The CS188 course from Berkeley goes to great length in explaining why the optimality of $A^*$ algorithm is conditioned by the admissibility of heuristic.
Note: admissibility of heuristic means that:
$$\forall n, 0 \leq h(n) \leq h^*(n) $$
With $h^*(n)$ being the true optimal distance of $n$ to the goal.
The course's proof reasoning is sound and makes perfect sense.
However, this example uses a heuristic that is not admissible. For instance, the distance between the start state and the goal state is only $h^* = 2$ while the heuristic of the start state is $h = 17$ (see the example with the 8-puzzle, using Nilsson heuristic). Obviously, $17 \gt 2$ and therefore the heuristic is not admissible.
However, after having implemented the algorithm and tested it, it seems that it is able to find the optimal solution each time. Trying to alter the heuristic function only makes it worse than optimal.
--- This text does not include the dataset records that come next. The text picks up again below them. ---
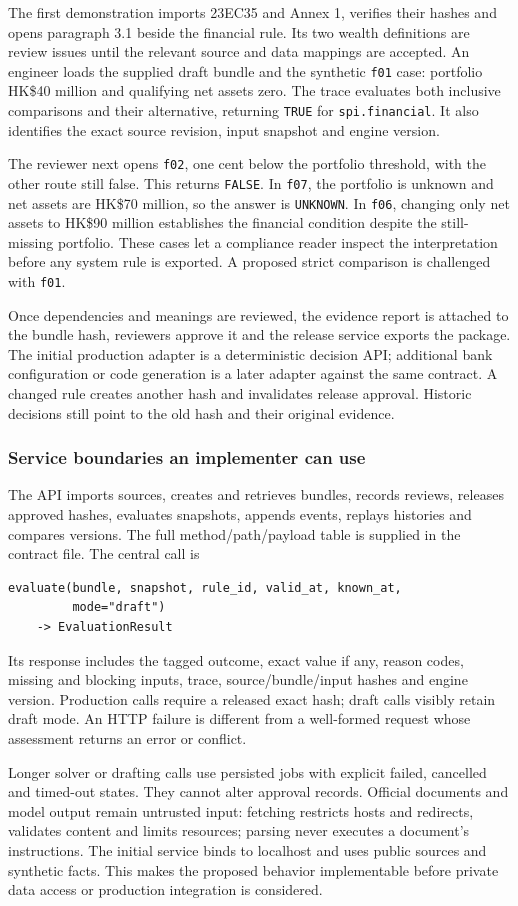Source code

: The first demonstration imports 23EC35 and Annex 1, verifies their hashes and
opens paragraph 3.1 beside the financial rule. Its two wealth definitions are
review issues until the relevant source and data mappings are accepted. An
engineer loads the supplied draft bundle and the synthetic \texttt{f01} case:
portfolio HK\$40 million and qualifying net assets zero. The trace evaluates
both inclusive comparisons and their alternative, returning \texttt{TRUE} for
\texttt{spi.financial}. It also identifies the exact source revision, input
snapshot and engine version.

The reviewer next opens \texttt{f02}, one cent below the portfolio threshold,
with the other route still false. This returns \texttt{FALSE}. In \texttt{f07},
the portfolio is unknown and net assets are HK\$70 million, so the answer is
\texttt{UNKNOWN}. In \texttt{f06}, changing only net assets to HK\$90 million
establishes the financial condition despite the still-missing portfolio. These
cases let a compliance reader inspect the interpretation before any system rule
is exported. A proposed strict comparison is challenged with \texttt{f01}.

Once dependencies and meanings are reviewed, the evidence report is attached to
the bundle hash, reviewers approve it and the release service exports the package.
The initial production adapter is a deterministic decision API; additional bank
configuration or code generation is a later adapter against the same contract.
A changed rule creates another hash and invalidates release approval. Historic
decisions still point to the old hash and their original evidence.

\subsubsection{Service boundaries an implementer can use}

The API imports sources, creates and retrieves bundles, records reviews, releases
approved hashes, evaluates snapshots, appends events, replays histories and
compares versions. The full method/path/payload table is supplied in the contract
file. The central call is
\begin{lstlisting}
evaluate(bundle, snapshot, rule_id, valid_at, known_at,
         mode="draft")
    -> EvaluationResult
\end{lstlisting}
Its response includes the tagged outcome, exact value if any, reason codes,
missing and blocking inputs, trace, source/bundle/input hashes and engine version.
Production calls require a released exact hash; draft calls visibly retain draft
mode. An HTTP failure is different from a well-formed request whose assessment
returns an error or conflict.

Longer solver or drafting calls use persisted jobs with explicit failed,
cancelled and timed-out states. They cannot alter approval records. Official
documents and model output remain untrusted input: fetching restricts hosts and
redirects, validates content and limits resources; parsing never executes a
document's instructions. The initial service binds to localhost and uses public
sources and synthetic facts. This makes the proposed behavior implementable
before private data access or production integration is considered.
So, if the admissibility of the heuristic a necessary condition for the guaranteed optimality of $A^*$, how comes that this example seems to refute this?
Did I miss something? Or perhaps, does the condition on the admissibility means that sometimes, the algorithm will be optimal even with an unadmissible heuristic, but only an admissible one guarantees the optimality?
I'd be curious to hear any thought about that.